Supreme Court Ruling Upends Clean Water Permitting

Nicole Granquist
Partner, Environment

Abstract

Nicole Granquist, a partner in the Sacramento office of Stoel Rives, unpacks the U.S. Supreme Court’s recent decision in the City and County of San Francisco case, which invalidated the use of receiving water limitations in Clean Water Act permits. These limitations previously held dischargers responsible for water quality exceedances in receiving bodies, even when their contribution was unclear or minimal. Granquist explains how the ruling shifts focus to measurable end-of-pipe standards and creates significant regulatory uncertainty. Dischargers now face complex questions about modifying permits, responding to ongoing enforcement actions, and recalibrating compliance strategies. According to Granquist, navigating this post-ruling landscape is quickly becoming a central challenge for water quality attorneys across the country.

Transcript

My name is Nicole Granquist. I’m a partner in the Sacramento office of Stoel Rives, and my practice is primarily water quality, Clean Water Act and state regulation of water quality, whether it’s municipal wastewater, municipal stormwater, industrial process water, industrial stormwater or construction stormwater.
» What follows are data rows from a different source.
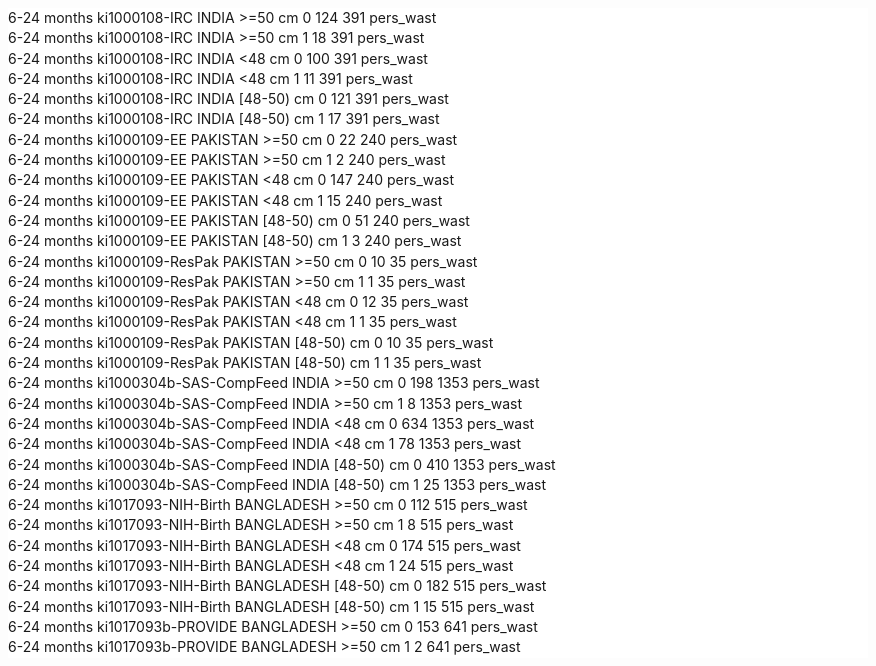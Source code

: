 6-24 months   ki1000108-IRC              INDIA                          >=50 cm               0      124     391  pers_wast        
6-24 months   ki1000108-IRC              INDIA                          >=50 cm               1       18     391  pers_wast        
6-24 months   ki1000108-IRC              INDIA                          <48 cm                0      100     391  pers_wast        
6-24 months   ki1000108-IRC              INDIA                          <48 cm                1       11     391  pers_wast        
6-24 months   ki1000108-IRC              INDIA                          [48-50) cm            0      121     391  pers_wast        
6-24 months   ki1000108-IRC              INDIA                          [48-50) cm            1       17     391  pers_wast        
6-24 months   ki1000109-EE               PAKISTAN                       >=50 cm               0       22     240  pers_wast        
6-24 months   ki1000109-EE               PAKISTAN                       >=50 cm               1        2     240  pers_wast        
6-24 months   ki1000109-EE               PAKISTAN                       <48 cm                0      147     240  pers_wast        
6-24 months   ki1000109-EE               PAKISTAN                       <48 cm                1       15     240  pers_wast        
6-24 months   ki1000109-EE               PAKISTAN                       [48-50) cm            0       51     240  pers_wast        
6-24 months   ki1000109-EE               PAKISTAN                       [48-50) cm            1        3     240  pers_wast        
6-24 months   ki1000109-ResPak           PAKISTAN                       >=50 cm               0       10      35  pers_wast        
6-24 months   ki1000109-ResPak           PAKISTAN                       >=50 cm               1        1      35  pers_wast        
6-24 months   ki1000109-ResPak           PAKISTAN                       <48 cm                0       12      35  pers_wast        
6-24 months   ki1000109-ResPak           PAKISTAN                       <48 cm                1        1      35  pers_wast        
6-24 months   ki1000109-ResPak           PAKISTAN                       [48-50) cm            0       10      35  pers_wast        
6-24 months   ki1000109-ResPak           PAKISTAN                       [48-50) cm            1        1      35  pers_wast        
6-24 months   ki1000304b-SAS-CompFeed    INDIA                          >=50 cm               0      198    1353  pers_wast        
6-24 months   ki1000304b-SAS-CompFeed    INDIA                          >=50 cm               1        8    1353  pers_wast        
6-24 months   ki1000304b-SAS-CompFeed    INDIA                          <48 cm                0      634    1353  pers_wast        
6-24 months   ki1000304b-SAS-CompFeed    INDIA                          <48 cm                1       78    1353  pers_wast        
6-24 months   ki1000304b-SAS-CompFeed    INDIA                          [48-50) cm            0      410    1353  pers_wast        
6-24 months   ki1000304b-SAS-CompFeed    INDIA                          [48-50) cm            1       25    1353  pers_wast        
6-24 months   ki1017093-NIH-Birth        BANGLADESH                     >=50 cm               0      112     515  pers_wast        
6-24 months   ki1017093-NIH-Birth        BANGLADESH                     >=50 cm               1        8     515  pers_wast        
6-24 months   ki1017093-NIH-Birth        BANGLADESH                     <48 cm                0      174     515  pers_wast        
6-24 months   ki1017093-NIH-Birth        BANGLADESH                     <48 cm                1       24     515  pers_wast        
6-24 months   ki1017093-NIH-Birth        BANGLADESH                     [48-50) cm            0      182     515  pers_wast        
6-24 months   ki1017093-NIH-Birth        BANGLADESH                     [48-50) cm            1       15     515  pers_wast        
6-24 months   ki1017093b-PROVIDE         BANGLADESH                     >=50 cm               0      153     641  pers_wast        
6-24 months   ki1017093b-PROVIDE         BANGLADESH                     >=50 cm               1        2     641  pers_wast        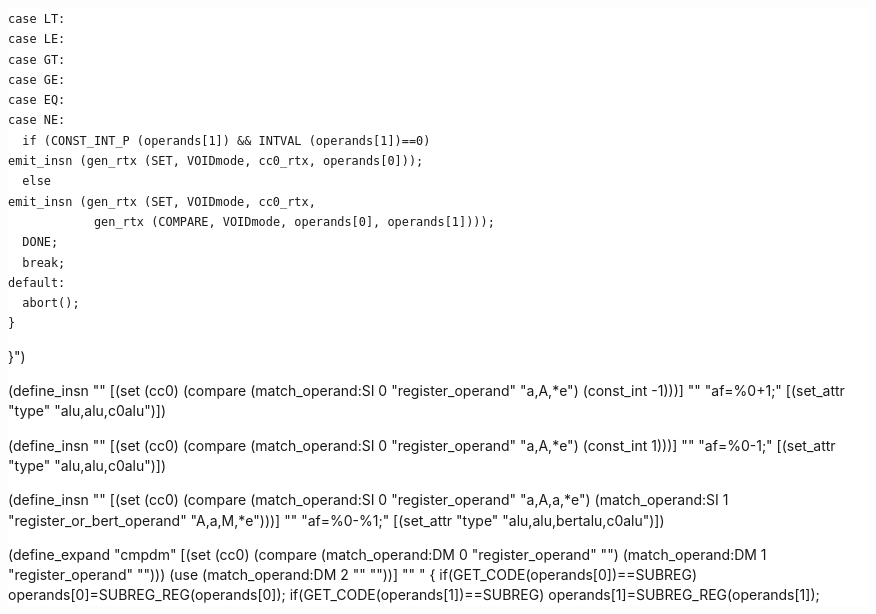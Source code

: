     case LT:
    case LE:
    case GT:
    case GE:
    case EQ:
    case NE:
      if (CONST_INT_P (operands[1]) && INTVAL (operands[1])==0)
	emit_insn (gen_rtx (SET, VOIDmode, cc0_rtx, operands[0]));
      else
	emit_insn (gen_rtx (SET, VOIDmode, cc0_rtx, 
			    gen_rtx (COMPARE, VOIDmode, operands[0], operands[1])));
      DONE;
      break;	
    default:
      abort();
    }
}")


(define_insn ""
  [(set (cc0)
	(compare (match_operand:SI 0 "register_operand" "a,A,*e")
		 (const_int -1)))]
  ""
  "af=%0+1;"
 [(set_attr "type" "alu,alu,c0alu")])

(define_insn ""
  [(set (cc0)
	(compare (match_operand:SI 0 "register_operand" "a,A,*e")
		 (const_int 1)))]
  ""
  "af=%0-1;"
 [(set_attr "type" "alu,alu,c0alu")])

(define_insn ""
  [(set (cc0)
	(compare (match_operand:SI 0 "register_operand" "a,A,a,*e")
		 (match_operand:SI 1 "register_or_bert_operand" "A,a,M,*e")))]
  ""
  "af=%0-%1;"
 [(set_attr "type" "alu,alu,bertalu,c0alu")])


(define_expand "cmpdm"
  [(set (cc0)
	(compare (match_operand:DM 0 "register_operand" "")
		 (match_operand:DM 1 "register_operand" "")))
   (use (match_operand:DM 2 "" ""))]
  "" 
  "
{
  if(GET_CODE(operands[0])==SUBREG)
    operands[0]=SUBREG_REG(operands[0]);
  if(GET_CODE(operands[1])==SUBREG)
    operands[1]=SUBREG_REG(operands[1]);
  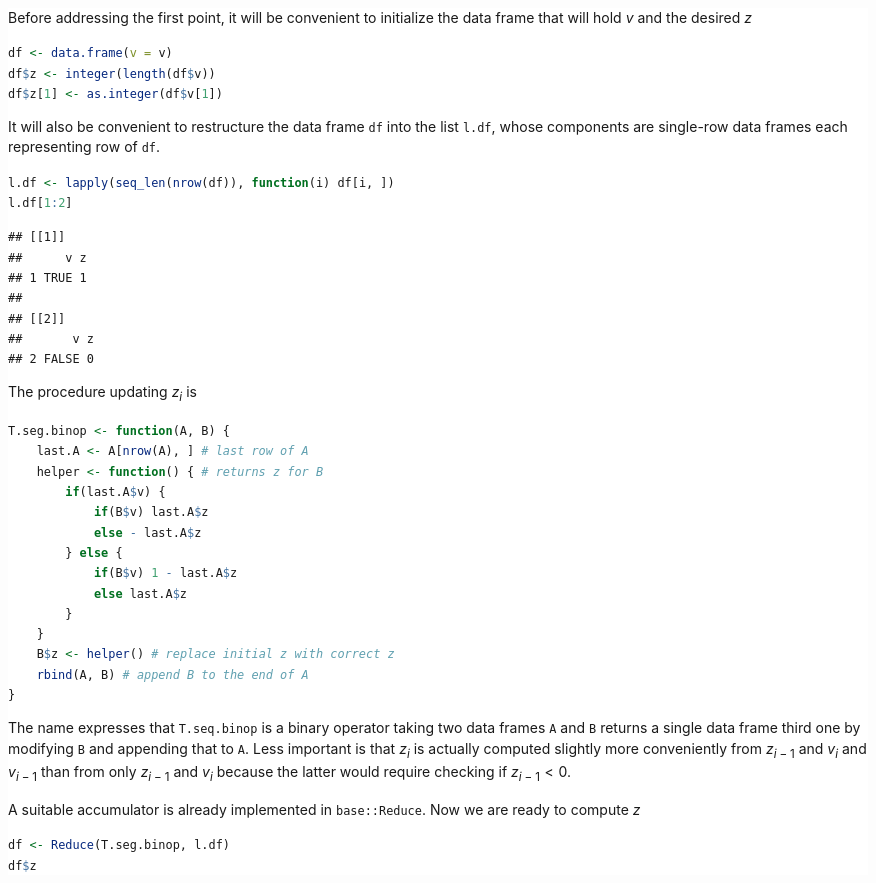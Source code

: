 Before addressing the first point, it will be convenient to initialize the data frame that will hold $v$ and the desired $z$

```r
df <- data.frame(v = v)
df$z <- integer(length(df$v))
df$z[1] <- as.integer(df$v[1])
```

It will also be convenient to restructure the data frame `df` into the list `l.df`, whose components are single-row data frames each representing row of `df`.

```r
l.df <- lapply(seq_len(nrow(df)), function(i) df[i, ])
l.df[1:2]
```

```
## [[1]]
##      v z
## 1 TRUE 1
## 
## [[2]]
##       v z
## 2 FALSE 0
```

The procedure updating $z_i$ is

```r
T.seg.binop <- function(A, B) {
    last.A <- A[nrow(A), ] # last row of A
    helper <- function() { # returns z for B
        if(last.A$v) {
            if(B$v) last.A$z
            else - last.A$z
        } else {
            if(B$v) 1 - last.A$z
            else last.A$z
        }
    }
    B$z <- helper() # replace initial z with correct z
    rbind(A, B) # append B to the end of A
}
```
The name expresses that `T.seq.binop` is a binary operator taking two data frames `A` and `B` returns a single data frame third one by modifying `B` and appending that to `A`.  Less important is that $z_i$ is actually computed slightly more conveniently from $z_{i-1}$ and $v_i$ and $v_{i-1}$ than from only $z_{i-1}$ and $v_i$ because the latter would require checking if $z_{i-1}\lt 0$.

A suitable accumulator is already implemented in `base::Reduce`.  Now we are ready to compute $z$

```r
df <- Reduce(T.seg.binop, l.df)
df$z
```


[sicp]: https://www.mitpress.mit.edu/sicp/full-text/book/book-Z-H-15.html#%_sec_2.2.3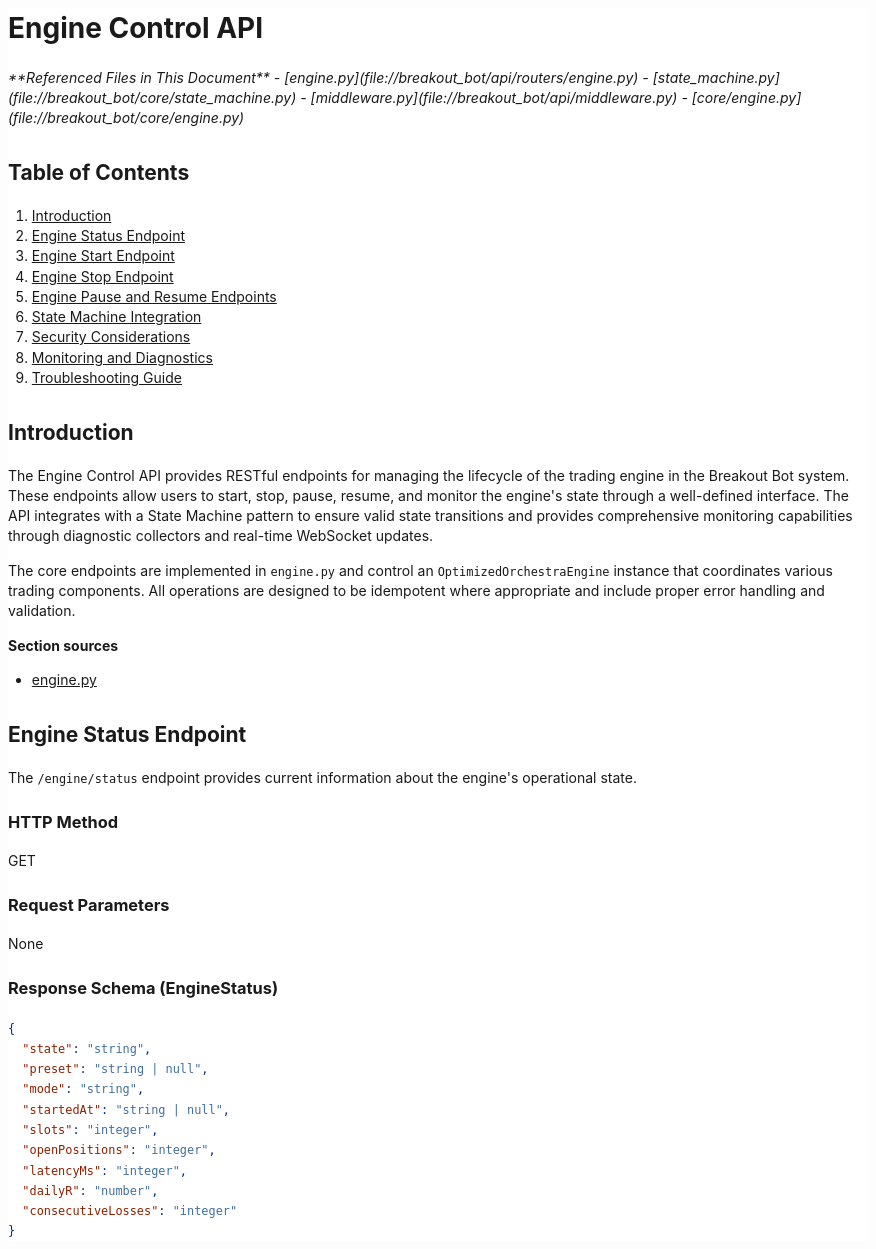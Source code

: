# Engine Control API

<cite>
**Referenced Files in This Document**
- [engine.py](file://breakout_bot/api/routers/engine.py)
- [state_machine.py](file://breakout_bot/core/state_machine.py)
- [middleware.py](file://breakout_bot/api/middleware.py)
- [core/engine.py](file://breakout_bot/core/engine.py)
</cite>

## Table of Contents
1. [Introduction](#introduction)
2. [Engine Status Endpoint](#engine-status-endpoint)
3. [Engine Start Endpoint](#engine-start-endpoint)
4. [Engine Stop Endpoint](#engine-stop-endpoint)
5. [Engine Pause and Resume Endpoints](#engine-pause-and-resume-endpoints)
6. [State Machine Integration](#state-machine-integration)
7. [Security Considerations](#security-considerations)
8. [Monitoring and Diagnostics](#monitoring-and-diagnostics)
9. [Troubleshooting Guide](#troubleshooting-guide)

## Introduction
The Engine Control API provides RESTful endpoints for managing the lifecycle of the trading engine in the Breakout Bot system. These endpoints allow users to start, stop, pause, resume, and monitor the engine's state through a well-defined interface. The API integrates with a State Machine pattern to ensure valid state transitions and provides comprehensive monitoring capabilities through diagnostic collectors and real-time WebSocket updates.

The core endpoints are implemented in `engine.py` and control an `OptimizedOrchestraEngine` instance that coordinates various trading components. All operations are designed to be idempotent where appropriate and include proper error handling and validation.

**Section sources**
- [engine.py](file://breakout_bot/api/routers/engine.py#L1-L544)

## Engine Status Endpoint
The `/engine/status` endpoint provides current information about the engine's operational state.

### HTTP Method
GET

### Request Parameters
None

### Response Schema (EngineStatus)
```json
{
  "state": "string",
  "preset": "string | null",
  "mode": "string",
  "startedAt": "string | null",
  "slots": "integer",
  "openPositions": "integer",
  "latencyMs": "integer",
  "dailyR": "number",
  "consecutiveLosses": "integer"
}
```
A major case that has come out from the U.S. Supreme Court is the City and County of San Francisco case, which determined the U.S. Supreme Court decided that receiving water limitations, which are provisions in a discharge permit that says your discharge can’t cause or contribute to an exceedance of a water quality standard in the receiving water. The U.S. Supreme Court has decided that those receiving water limitations are not authorized by the Clean Water Act. That really dischargers need to know end of pipe, when they’re discharging, what is it that they are required to comply with. Five milligrams per liter of copper, as opposed to a more general, some would argue nebulous, standard in the receiving water that says, “You can’t cause or contribute to an exceedance in the water quality standard in the water body,” but you may not be the real reason that water body is in exceedance.

So it becomes difficult sometimes with receiving water limitations because you might have a discharger who gets told, “We think you’re out of compliance with that receiving water limitation.” And you may look at your data and say, “Well, I don’t think it’s me, but it could be these 26 other folks who contribute to the receiving waters.” And so it becomes more difficult to determine compliance. And receiving water limitations have been the subject of significant litigation over the years as to whether or not an individual discharger is or out of compliance. It is a provision that makes dischargers’ lives. It makes them nervous. It’s complex. It’s difficult to prove either way. And so the U.S. Supreme Court has decided receiving martyr limitations are not going to be placed in a discharge permit, Clean Water Act discharge permits anymore.

That has brought about a lot of uncertainty because every single permit in the state of California and every other discharge permit that’s under the Clean Water Act throughout the nation has these receiving water limitations. And so now we’re faced with the process of how do we go about modifying those permits if you’re in the midst of a lawsuit, if you are in the midst of an enforcement action, where maybe the cornerstone of that enforcement action is a receiving water limitation, are you able to argue that that case should be dismissed, should go away because those receiving water limitations are no longer considered appropriate for a permit? Or must you actually go through the process of getting your permit modified before you can then argue in maybe a concurrent case that these provisions, you cannot actually enforce them against us.

So it’s bringing about a number of procedural and regulatory complexities that have filled our daily lives ever since that case was issued several months ago to varying degrees of action that clients need to take, want to take, depending upon sort of what their permit states, what sort of discharges they may have, whether or not they’re part of a current enforcement action, whether it’s a third party or the state or the federal government, and how to contend with that. And I think that subject will occupy probably most of water quality attorneys’ time for the foreseeable future as to how to advise the client to properly comply, but also not be in a circumstance where you’re vulnerable to allegations that the Supreme Court has decided now really shouldn’t be enforceable and shouldn’t be brought.